Bien entendu, il faut avancer pour apprendre leur utilisation, et au début nous n'en maîtrisons aucun, notre rencontre avec le " Lion du vent " sera déterminante puisqu'il nous guidera dans l'acquisition de ces mystérieuses capacités.
Il faut sans surprise s'en servir aux bons endroits, faire intervenir ses amis aux bons moments, mais aussi utiliser les objets clefs et parfois écrire en...japonais.
S'il est possible d'avancer en essayant tout et n'importe quoi dans certains jeux, Nanatsu Kaze se montre beaucoup moins clément.

En effet, même en comprenant le japonais, il est parfois difficile de savoir quoi faire tant certaines indications sont volontairement vagues. Le pompon pour le non japonisant, ce sont les quelques passages exigeant d'écrire en japonais un mot bien précis comme je l'expliquais avec la porte.
Autant dire que celui qui comprend pas du tout la langue signe direct pour un aller sans retour dans le " je tourne en rond depuis des jours et des jours et je ne peux plus rien faire ".
Comme je le disais plus haut, pour avancer, certains personnages nous donnerons des indications, parfois claires et simples, parfois beaucoup plus vagues. Ce n'est pas forcément une mauvaise chose, se creuser un peu la tête ne fait pas de mal, mais par moment ce n'est vraiment, mais alors vraiment pas clair.
Parmi ceux nous donnant des indications je pense à l'espèce d'escargot vieillard géant, lorsqu'on ne sait plus quoi faire, il nous donne souvent un petit début de réponse toujours bienvenue.

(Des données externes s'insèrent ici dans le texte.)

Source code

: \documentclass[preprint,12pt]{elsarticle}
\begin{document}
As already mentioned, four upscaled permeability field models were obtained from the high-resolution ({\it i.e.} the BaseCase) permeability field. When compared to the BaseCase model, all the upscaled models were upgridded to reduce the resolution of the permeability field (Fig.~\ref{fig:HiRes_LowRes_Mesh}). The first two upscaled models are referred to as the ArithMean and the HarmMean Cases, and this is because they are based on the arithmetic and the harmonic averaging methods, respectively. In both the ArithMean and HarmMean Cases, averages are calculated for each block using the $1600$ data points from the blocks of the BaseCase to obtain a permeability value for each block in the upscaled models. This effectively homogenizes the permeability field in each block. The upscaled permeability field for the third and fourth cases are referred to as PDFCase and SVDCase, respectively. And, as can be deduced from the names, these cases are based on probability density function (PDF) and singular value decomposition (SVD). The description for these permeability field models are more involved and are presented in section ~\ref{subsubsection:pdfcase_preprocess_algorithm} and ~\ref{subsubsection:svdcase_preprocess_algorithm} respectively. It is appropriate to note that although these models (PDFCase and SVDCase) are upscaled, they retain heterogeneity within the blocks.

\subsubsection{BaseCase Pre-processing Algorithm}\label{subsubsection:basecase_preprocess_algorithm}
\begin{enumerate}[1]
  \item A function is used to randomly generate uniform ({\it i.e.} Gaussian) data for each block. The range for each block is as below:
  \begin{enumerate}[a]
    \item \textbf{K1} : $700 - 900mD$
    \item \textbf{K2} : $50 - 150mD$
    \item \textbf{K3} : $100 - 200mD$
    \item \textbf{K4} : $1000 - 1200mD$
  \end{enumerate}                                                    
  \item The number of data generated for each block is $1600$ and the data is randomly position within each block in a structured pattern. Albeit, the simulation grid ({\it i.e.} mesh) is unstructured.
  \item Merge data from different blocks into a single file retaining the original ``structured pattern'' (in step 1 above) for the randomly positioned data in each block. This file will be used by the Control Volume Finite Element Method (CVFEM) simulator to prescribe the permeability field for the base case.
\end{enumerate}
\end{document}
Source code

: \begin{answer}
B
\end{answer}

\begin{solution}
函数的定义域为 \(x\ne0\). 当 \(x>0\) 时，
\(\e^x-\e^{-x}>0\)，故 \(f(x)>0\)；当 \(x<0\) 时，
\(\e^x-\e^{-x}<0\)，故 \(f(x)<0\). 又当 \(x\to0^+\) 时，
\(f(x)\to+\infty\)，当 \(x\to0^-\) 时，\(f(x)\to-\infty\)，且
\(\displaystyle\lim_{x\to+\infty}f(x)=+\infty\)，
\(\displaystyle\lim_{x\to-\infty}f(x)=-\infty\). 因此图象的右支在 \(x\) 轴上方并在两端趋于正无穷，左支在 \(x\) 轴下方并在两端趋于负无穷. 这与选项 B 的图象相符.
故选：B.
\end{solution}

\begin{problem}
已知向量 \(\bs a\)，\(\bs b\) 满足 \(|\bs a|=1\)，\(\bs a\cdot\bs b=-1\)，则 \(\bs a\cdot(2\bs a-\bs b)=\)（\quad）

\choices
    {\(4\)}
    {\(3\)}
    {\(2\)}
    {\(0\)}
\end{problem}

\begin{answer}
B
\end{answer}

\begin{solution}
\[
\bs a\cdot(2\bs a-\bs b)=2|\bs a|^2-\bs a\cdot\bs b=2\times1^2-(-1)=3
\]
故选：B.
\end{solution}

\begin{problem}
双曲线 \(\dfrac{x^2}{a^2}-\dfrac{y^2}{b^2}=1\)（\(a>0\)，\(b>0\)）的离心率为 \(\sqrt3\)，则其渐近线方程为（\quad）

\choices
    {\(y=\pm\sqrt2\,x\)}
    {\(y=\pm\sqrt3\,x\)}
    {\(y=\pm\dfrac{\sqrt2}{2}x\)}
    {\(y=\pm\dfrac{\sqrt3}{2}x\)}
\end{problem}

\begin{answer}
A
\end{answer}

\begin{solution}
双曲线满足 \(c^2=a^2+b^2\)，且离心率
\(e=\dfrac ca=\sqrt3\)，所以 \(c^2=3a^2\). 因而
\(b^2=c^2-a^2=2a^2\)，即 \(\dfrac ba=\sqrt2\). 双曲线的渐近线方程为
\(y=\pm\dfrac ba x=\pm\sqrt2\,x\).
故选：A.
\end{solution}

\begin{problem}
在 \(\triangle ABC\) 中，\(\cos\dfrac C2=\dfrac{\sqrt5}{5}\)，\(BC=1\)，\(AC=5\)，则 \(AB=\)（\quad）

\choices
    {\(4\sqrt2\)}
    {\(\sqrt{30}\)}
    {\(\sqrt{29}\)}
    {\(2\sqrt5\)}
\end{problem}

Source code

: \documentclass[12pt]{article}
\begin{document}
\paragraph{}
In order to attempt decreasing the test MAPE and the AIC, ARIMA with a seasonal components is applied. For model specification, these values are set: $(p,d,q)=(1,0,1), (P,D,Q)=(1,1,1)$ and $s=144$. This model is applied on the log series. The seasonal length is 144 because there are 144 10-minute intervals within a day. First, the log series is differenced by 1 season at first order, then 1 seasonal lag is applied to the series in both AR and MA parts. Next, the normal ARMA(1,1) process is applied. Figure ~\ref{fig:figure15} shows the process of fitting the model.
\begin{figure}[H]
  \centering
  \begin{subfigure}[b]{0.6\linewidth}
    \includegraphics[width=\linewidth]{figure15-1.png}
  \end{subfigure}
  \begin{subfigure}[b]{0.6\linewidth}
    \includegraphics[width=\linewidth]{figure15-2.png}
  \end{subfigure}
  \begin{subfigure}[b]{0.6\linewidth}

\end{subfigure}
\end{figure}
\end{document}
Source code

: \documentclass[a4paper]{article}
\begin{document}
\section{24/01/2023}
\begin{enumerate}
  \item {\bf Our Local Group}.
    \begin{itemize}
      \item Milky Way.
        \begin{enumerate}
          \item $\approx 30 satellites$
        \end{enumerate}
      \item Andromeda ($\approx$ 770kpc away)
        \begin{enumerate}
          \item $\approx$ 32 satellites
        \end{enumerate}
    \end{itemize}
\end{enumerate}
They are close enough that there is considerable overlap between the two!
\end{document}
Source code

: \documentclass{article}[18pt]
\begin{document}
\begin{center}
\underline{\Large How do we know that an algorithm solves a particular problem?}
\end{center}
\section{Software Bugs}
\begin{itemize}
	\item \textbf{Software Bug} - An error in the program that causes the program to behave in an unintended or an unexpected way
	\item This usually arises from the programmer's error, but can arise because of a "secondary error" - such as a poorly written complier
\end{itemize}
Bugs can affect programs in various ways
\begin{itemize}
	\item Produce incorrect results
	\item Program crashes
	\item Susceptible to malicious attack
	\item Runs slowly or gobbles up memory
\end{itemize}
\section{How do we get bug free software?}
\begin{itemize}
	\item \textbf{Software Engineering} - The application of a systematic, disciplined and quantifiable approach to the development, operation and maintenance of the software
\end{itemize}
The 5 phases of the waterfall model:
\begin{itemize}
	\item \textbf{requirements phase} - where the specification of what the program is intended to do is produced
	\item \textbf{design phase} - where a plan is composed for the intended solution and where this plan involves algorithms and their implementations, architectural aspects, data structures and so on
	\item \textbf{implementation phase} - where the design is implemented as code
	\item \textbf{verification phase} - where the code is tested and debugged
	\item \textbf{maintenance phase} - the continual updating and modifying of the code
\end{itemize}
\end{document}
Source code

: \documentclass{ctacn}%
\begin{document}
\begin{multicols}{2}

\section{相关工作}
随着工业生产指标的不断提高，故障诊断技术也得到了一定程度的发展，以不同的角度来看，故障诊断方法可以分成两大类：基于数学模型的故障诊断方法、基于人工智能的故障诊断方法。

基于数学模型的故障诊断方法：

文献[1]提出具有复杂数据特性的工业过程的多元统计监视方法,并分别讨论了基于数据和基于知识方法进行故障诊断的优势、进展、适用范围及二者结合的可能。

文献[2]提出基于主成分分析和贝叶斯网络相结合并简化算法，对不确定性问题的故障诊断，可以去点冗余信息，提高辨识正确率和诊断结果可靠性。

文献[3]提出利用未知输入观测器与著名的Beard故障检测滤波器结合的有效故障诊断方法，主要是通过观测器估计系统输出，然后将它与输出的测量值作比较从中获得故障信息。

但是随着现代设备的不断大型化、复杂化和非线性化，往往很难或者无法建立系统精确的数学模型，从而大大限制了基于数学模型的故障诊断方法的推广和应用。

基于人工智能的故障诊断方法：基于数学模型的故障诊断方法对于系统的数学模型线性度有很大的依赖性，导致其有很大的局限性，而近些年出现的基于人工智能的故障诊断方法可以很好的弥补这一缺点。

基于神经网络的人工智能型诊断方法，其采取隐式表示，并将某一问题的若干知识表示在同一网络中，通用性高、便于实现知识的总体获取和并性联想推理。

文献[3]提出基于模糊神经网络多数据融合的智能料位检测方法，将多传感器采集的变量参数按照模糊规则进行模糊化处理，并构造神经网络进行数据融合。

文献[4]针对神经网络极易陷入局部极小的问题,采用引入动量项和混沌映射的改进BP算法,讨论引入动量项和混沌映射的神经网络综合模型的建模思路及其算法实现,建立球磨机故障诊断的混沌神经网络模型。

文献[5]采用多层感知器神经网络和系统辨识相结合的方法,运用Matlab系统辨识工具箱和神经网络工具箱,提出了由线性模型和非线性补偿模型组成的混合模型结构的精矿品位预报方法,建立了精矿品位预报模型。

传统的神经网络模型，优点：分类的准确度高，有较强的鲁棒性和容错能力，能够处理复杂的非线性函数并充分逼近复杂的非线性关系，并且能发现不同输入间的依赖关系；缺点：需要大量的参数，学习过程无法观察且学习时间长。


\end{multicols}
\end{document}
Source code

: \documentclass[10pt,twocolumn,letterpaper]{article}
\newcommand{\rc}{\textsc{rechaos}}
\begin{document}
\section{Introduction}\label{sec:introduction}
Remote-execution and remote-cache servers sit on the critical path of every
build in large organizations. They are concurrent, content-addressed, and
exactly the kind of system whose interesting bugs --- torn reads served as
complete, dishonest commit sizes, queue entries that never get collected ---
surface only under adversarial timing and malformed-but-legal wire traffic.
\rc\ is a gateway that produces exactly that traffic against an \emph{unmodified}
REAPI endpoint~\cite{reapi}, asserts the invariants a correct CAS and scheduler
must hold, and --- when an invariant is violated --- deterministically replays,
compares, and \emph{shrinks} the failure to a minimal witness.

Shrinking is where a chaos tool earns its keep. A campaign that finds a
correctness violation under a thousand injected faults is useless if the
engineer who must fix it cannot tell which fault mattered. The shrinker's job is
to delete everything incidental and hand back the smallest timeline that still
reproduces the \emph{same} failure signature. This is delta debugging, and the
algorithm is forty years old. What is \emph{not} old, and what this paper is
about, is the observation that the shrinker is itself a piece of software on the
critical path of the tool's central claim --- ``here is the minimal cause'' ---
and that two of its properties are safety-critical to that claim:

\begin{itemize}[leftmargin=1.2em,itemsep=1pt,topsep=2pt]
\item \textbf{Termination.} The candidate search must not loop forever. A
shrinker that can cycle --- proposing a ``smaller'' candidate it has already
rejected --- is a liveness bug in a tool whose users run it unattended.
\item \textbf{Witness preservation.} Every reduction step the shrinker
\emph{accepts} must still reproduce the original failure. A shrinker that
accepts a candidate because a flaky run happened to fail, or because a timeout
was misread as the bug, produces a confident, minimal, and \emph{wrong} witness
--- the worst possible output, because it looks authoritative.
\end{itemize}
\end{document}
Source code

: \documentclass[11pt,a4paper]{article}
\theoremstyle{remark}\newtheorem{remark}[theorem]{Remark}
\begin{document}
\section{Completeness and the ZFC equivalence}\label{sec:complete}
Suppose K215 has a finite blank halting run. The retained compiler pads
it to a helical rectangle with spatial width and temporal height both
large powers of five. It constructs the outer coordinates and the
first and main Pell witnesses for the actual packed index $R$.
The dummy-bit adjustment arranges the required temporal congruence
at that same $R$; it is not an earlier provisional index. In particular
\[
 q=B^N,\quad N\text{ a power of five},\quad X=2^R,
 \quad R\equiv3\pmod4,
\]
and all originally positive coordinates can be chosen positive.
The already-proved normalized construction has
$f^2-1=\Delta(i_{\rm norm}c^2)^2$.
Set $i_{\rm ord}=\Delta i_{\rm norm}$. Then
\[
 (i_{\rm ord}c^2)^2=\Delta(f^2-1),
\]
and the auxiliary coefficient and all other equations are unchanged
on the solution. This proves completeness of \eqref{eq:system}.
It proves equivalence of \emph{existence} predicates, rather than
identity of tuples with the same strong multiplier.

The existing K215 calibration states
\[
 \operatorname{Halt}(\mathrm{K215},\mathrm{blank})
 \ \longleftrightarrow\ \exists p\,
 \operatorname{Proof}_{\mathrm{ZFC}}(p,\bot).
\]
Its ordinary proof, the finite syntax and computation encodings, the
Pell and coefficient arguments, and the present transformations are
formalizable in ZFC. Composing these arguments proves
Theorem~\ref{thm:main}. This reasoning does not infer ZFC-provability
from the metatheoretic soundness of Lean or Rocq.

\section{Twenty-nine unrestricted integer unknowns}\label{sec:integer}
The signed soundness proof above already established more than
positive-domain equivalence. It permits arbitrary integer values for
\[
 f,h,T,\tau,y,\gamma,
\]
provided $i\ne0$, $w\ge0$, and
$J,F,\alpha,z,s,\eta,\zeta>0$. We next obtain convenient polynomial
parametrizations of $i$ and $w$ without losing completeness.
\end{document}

Aussi beau à l'intérieur qu'à l'extérieur

Keita Amemiya n'a pas seulement dessiné les personnages et créatures, mais aussi les décors. D'un point de vue visuel le jeu fait très fort, la plupart sont superbement bien travaillés, toutefois on ne se déplace que d'écran en écran, comme dans Another World par exemple (ce style s'appelle flip-screen d'ailleurs).
Aucun scrolling donc, ce qui n'est pas vraiment gênant si ce n'est le petit temps d'attente nécessaire entre chaque changement, pas rédhibitoire certes, mais sur les 20/25h de jeu on peut parfois pester par ce manque de rythme.
Et en parlant de rythme, Nanatsu Kaze opte pour un style très lent, il prend son temps un peu partout, parfois un peu trop même, comme par exemple au changement de notre compagnon.
Pour cela, on donne un coup de corne de brume, le premier perso part tranquillement et le second prend sa place tout aussi lentement, et oblige à redonner un coup de corne afin de lui faire exécuter son action ; c'est un détail, mais cela, cumulé au reste, fait qu'on tape souvent du pied.
Et sans oublier l'inquiétude en faisant le prologue et le chapitre 1 en ne pouvant que marcher, il faut attendre le 2 pour enfin pouvoir courir...
Mais d'un autre point de vue, cette ambiance bucolique et onirique sans pression est des plus reposantes après une longue journée de travail. Surtout que son ambiance sonore est super relaxante, juste le bruit de la nature et des insectes pour nous accompagner, les belles musiques se font entendre principalement dans les intérieurs.
Sa narration, son histoire, son monde (qui peut d'ailleurs faire penser à du Tim Burton durant certaines cinématiques) font qu'il ne lui manquait pas grand-chose pour atteindre la perfection.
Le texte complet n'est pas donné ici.